SOURCE DATA
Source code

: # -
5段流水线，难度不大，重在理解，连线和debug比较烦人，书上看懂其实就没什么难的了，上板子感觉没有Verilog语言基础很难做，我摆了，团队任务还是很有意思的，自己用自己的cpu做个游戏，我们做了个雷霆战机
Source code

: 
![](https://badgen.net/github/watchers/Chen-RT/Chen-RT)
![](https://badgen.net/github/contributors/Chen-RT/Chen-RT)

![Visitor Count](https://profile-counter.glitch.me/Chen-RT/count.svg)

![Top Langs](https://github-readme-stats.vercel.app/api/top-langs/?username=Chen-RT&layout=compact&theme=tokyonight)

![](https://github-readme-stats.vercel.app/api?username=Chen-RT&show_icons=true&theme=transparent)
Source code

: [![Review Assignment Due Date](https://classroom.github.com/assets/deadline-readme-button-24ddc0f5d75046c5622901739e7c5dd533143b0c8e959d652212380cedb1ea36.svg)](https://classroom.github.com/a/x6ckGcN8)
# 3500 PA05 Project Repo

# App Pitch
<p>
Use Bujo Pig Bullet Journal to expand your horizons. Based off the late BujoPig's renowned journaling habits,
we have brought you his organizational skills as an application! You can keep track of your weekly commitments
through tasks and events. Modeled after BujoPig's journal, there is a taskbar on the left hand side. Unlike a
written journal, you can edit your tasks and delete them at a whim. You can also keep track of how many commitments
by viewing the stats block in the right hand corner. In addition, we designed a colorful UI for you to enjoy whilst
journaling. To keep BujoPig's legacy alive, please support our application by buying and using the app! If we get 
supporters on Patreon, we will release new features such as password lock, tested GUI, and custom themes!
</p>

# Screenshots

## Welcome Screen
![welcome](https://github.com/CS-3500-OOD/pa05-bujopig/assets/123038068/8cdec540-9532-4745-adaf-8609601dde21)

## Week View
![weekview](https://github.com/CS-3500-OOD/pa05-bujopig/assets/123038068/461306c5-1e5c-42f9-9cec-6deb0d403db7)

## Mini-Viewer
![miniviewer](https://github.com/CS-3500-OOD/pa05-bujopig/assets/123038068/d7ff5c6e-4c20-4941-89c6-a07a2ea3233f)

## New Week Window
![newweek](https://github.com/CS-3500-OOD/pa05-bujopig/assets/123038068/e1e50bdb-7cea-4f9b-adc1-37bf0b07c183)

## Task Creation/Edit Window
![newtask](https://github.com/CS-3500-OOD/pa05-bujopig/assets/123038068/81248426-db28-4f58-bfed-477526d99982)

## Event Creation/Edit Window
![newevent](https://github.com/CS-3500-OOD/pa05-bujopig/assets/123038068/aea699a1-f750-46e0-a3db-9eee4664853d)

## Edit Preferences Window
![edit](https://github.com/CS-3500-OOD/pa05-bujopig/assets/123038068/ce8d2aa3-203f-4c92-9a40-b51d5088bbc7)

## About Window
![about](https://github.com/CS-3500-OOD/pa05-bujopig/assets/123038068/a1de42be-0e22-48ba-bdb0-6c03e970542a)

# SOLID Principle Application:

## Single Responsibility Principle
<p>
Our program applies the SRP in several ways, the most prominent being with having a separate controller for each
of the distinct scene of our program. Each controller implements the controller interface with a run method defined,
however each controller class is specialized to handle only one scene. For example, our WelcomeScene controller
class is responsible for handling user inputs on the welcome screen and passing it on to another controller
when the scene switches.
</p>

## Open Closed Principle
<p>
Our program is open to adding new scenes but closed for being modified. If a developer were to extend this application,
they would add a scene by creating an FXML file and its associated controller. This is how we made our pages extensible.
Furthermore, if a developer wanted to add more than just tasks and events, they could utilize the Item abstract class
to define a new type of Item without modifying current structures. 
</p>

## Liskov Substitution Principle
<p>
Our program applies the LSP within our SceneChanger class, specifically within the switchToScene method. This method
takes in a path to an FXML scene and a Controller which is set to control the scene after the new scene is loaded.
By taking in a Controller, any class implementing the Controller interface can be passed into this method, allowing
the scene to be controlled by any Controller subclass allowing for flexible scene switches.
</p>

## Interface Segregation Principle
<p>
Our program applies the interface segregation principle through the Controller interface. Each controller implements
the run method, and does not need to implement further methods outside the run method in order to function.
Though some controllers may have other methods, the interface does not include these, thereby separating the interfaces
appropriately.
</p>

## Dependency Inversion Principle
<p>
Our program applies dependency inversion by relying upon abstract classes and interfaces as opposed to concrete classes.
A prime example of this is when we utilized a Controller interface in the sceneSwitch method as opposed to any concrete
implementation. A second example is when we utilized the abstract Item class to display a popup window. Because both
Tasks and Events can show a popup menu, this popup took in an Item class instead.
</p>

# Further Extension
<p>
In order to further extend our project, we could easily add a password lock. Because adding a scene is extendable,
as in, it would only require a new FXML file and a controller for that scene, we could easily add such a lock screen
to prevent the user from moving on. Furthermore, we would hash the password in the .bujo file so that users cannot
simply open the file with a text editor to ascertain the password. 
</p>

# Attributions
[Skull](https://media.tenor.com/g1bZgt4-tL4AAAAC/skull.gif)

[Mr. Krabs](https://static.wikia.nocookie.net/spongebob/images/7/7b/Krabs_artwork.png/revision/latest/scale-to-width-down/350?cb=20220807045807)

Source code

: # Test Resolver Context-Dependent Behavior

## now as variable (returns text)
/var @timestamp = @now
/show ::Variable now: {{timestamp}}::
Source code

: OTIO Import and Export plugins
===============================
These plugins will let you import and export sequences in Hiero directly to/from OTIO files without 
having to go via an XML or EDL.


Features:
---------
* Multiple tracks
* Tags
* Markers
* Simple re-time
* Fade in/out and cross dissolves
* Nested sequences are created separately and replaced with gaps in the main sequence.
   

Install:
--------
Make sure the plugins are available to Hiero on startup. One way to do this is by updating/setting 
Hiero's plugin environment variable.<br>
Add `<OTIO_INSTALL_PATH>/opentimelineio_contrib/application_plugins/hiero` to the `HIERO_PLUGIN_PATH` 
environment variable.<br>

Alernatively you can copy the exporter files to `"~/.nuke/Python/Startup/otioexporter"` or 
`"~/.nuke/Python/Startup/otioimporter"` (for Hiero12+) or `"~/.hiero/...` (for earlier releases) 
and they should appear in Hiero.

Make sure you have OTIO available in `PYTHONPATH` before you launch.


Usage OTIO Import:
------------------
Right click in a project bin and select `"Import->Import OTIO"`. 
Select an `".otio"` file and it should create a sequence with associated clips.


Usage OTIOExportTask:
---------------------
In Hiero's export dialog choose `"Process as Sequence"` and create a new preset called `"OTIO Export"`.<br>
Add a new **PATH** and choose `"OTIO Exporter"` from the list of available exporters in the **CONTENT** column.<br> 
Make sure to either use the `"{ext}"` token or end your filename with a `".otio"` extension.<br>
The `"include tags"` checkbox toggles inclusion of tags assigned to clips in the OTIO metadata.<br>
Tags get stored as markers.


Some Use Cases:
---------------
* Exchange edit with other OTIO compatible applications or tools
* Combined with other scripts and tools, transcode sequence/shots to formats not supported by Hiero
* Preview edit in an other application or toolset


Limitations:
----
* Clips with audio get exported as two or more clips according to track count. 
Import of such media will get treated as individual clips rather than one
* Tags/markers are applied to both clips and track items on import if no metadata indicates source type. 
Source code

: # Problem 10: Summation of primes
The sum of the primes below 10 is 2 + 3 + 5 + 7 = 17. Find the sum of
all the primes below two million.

WORK TASK
Look through the material above and print exactly the lines from the one containing "## Interface Segregation Principle" to the one containing "implementation. A second", both included, and nothing more.

RESULT FOR THIS EXERCISE
## Interface Segregation Principle
<p>
Our program applies the interface segregation principle through the Controller interface. Each controller implements
the run method, and does not need to implement further methods outside the run method in order to function.
Though some controllers may have other methods, the interface does not include these, thereby separating the interfaces
appropriately.
</p>

## Dependency Inversion Principle
<p>
Our program applies dependency inversion by relying upon abstract classes and interfaces as opposed to concrete classes.
A prime example of this is when we utilized a Controller interface in the sceneSwitch method as opposed to any concrete
implementation. A second example is when we utilized the abstract Item class to display a popup window. Because both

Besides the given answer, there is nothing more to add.